Experimental strategy papers as a percentage of total papers published.
This may not come as a surprise given widely diffused skepticism about the experimental method, which is often seen as uninterested in establishing external validity and too “micro” for a field in which the level of analysis is mostly organizational and inter-organizational (Croson et al., 2007). As experimentalists in strategy, we may be tempted to dismiss this criticism as unfounded; after all, experiments can also be used to answer “macro” strategy questions and their design can be tweaked to make findings more generalizable. To us, however, rebutting this criticism is not really the point: We need more experiments in strategy, we will argue, because they effectively address some fundamental needs of our field. Not only do experiments help us answer questions of strategic interest for firms but also they enable us to clearly assess causality and precisely measure the constructs of interest.
To develop our arguments, we start by examining how experiments have been used in the field of strategy using a co-citation analysis of papers published between 1980 and 2016. We specifically focus on the topic areas and research designs of extant experimental strategy papers in order to discuss the criticism described above. We next elaborate the advantages that experiments provide relative to other methods, and why these advantages make them so important for the development of our field.
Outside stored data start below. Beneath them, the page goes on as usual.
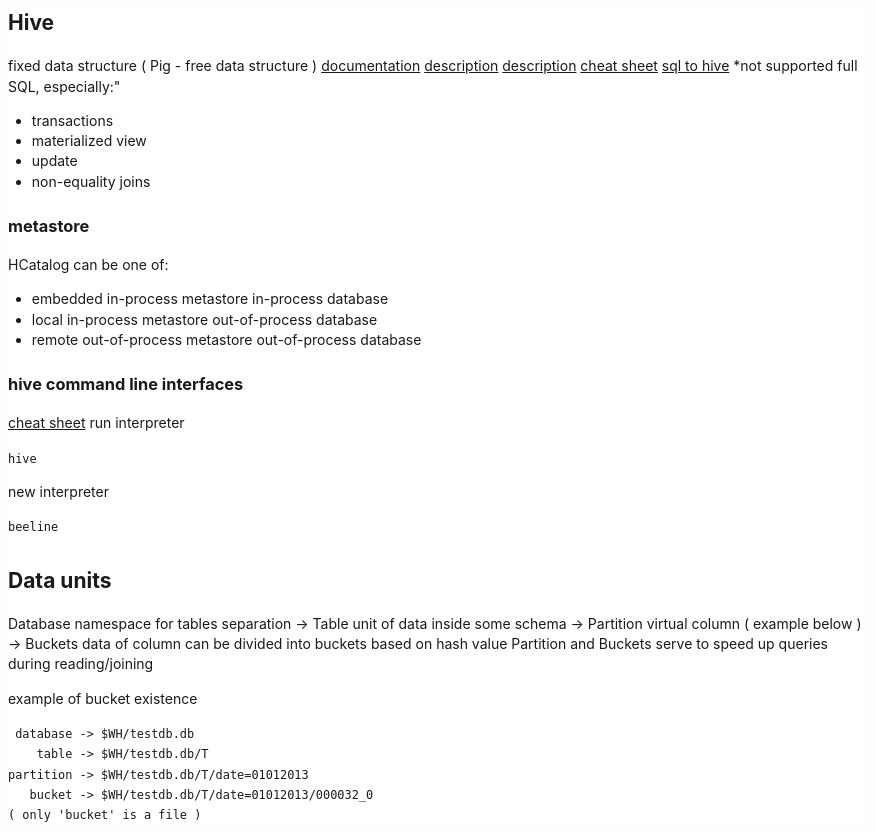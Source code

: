 ## Hive
fixed data structure ( Pig - free data structure )
[documentation](https://cwiki.apache.org/confluence/display/Hive)
[description](https://maprdocs.mapr.com/51/Hive/Hive.html)
[description](https://hortonworks.com/apache/hive/)
[cheat sheet](https://hortonworks.com/blog/hive-cheat-sheet-for-sql-users/)
[sql to hive](https://www.slideshare.net/hortonworks/sql-to-hive)
*not supported full SQL, especially:"
- transactions
- materialized view
- update
- non-equality joins

### metastore
HCatalog
can be one of:
* embedded 
in-process metastore
in-process database
* local
in-process metastore
out-of-process database
* remote
out-of-process metastore
out-of-process database

### hive command line interfaces
[cheat sheet](https://hortonworks.com/blog/hive-cheat-sheet-for-sql-users/)
run interpreter
```
hive
```
new interpreter
```
beeline
```

## Data units
Database
namespace for tables separation
-> Table
   unit of data inside some schema
  -> Partition
     virtual column ( example below )
    -> Buckets
       data of column can be divided into buckets based on hash value
Partition and Buckets serve to speed up queries during reading/joining

example of bucket existence
```
 database -> $WH/testdb.db
    table -> $WH/testdb.db/T
partition -> $WH/testdb.db/T/date=01012013
   bucket -> $WH/testdb.db/T/date=01012013/000032_0
( only 'bucket' is a file )
```
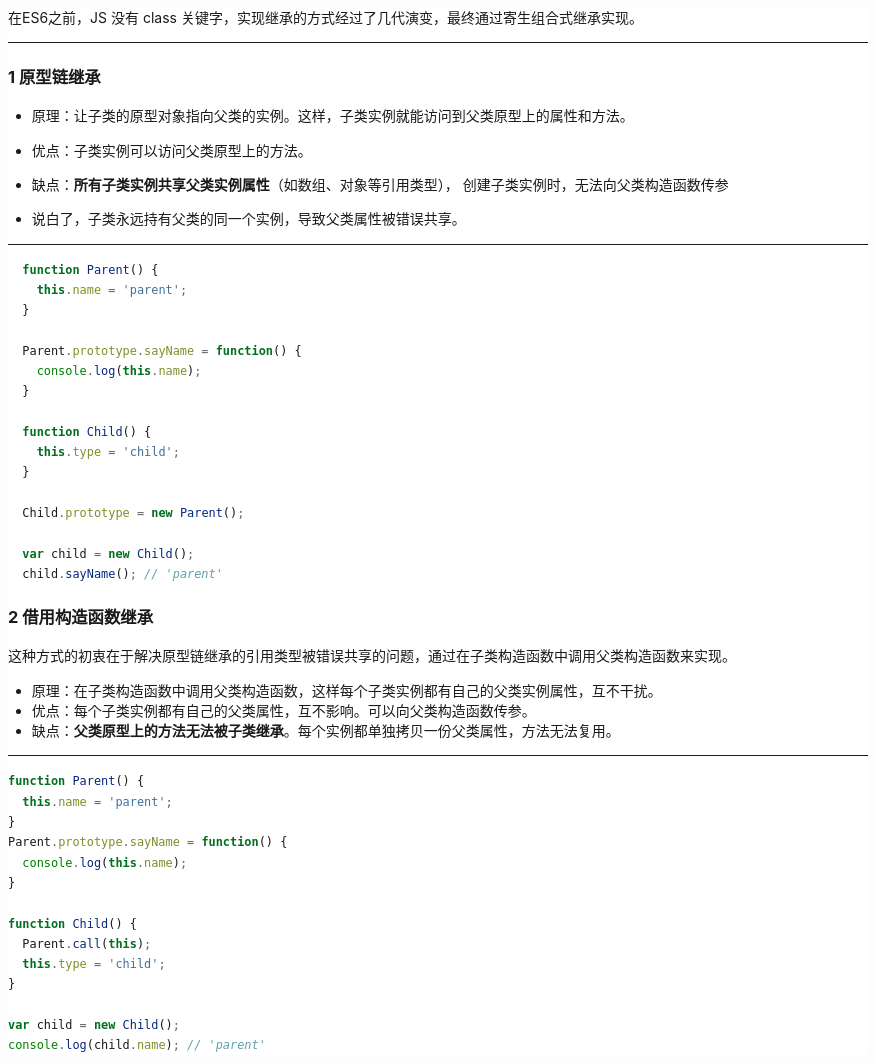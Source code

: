 在ES6之前，JS 没有 class 关键字，实现继承的方式经过了几代演变，最终通过寄生组合式继承实现。

---

### 1 原型链继承

- 原理：让子类的原型对象指向父类的实例。这样，子类实例就能访问到父类原型上的属性和方法。
- 优点：子类实例可以访问父类原型上的方法。
- 缺点：**所有子类实例共享父类实例属性**（如数组、对象等引用类型）， 创建子类实例时，无法向父类构造函数传参
   
- 说白了，子类永远持有父类的同一个实例，导致父类属性被错误共享。

---

```js
  function Parent() {
    this.name = 'parent';
  }

  Parent.prototype.sayName = function() {
    console.log(this.name);
  }

  function Child() {
    this.type = 'child';
  }

  Child.prototype = new Parent();

  var child = new Child();
  child.sayName(); // 'parent'
```

### 2 借用构造函数继承

这种方式的初衷在于解决原型链继承的引用类型被错误共享的问题，通过在子类构造函数中调用父类构造函数来实现。

- 原理：在子类构造函数中调用父类构造函数，这样每个子类实例都有自己的父类实例属性，互不干扰。
- 优点：每个子类实例都有自己的父类属性，互不影响。可以向父类构造函数传参。
- 缺点：**父类原型上的方法无法被子类继承**。每个实例都单独拷贝一份父类属性，方法无法复用。

---

```js
function Parent() {
  this.name = 'parent';
}
Parent.prototype.sayName = function() {
  console.log(this.name);
}

function Child() {
  Parent.call(this);
  this.type = 'child';
}

var child = new Child();
console.log(child.name); // 'parent'
```

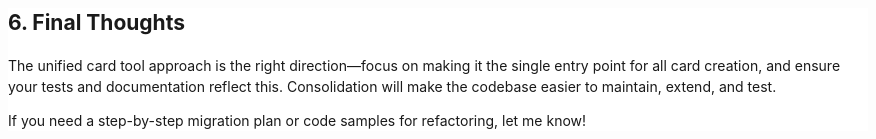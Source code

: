 ## 6. Final Thoughts

The unified card tool approach is the right direction—focus on making it the single entry point for all card creation, and ensure your tests and documentation reflect this. Consolidation will make the codebase easier to maintain, extend, and test.

If you need a step-by-step migration plan or code samples for refactoring, let me know!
What Experiments Are (Maybe) Not So Good At
Two common critiques to the use of experiments in strategy research relate to the fact that experiments cannot explain organizational-level outcomes (i.e. their level of analysis is too “micro”) and their results cannot be generalized beyond the specific context, task, and individuals under examination (i.e. they lack “external validity”). To what extent is this really the case? To answer to this question, we performed a co-citation analysis of all strategy papers that used a randomized (laboratory or field) experiment and were published in top management journals between 1980 and 2016 (see Supplementary Appendix). By examining the topic areas these papers cover and the experimental designs they adopt, we gain insights into the level of analysis and external validity of prior experimental work in our field.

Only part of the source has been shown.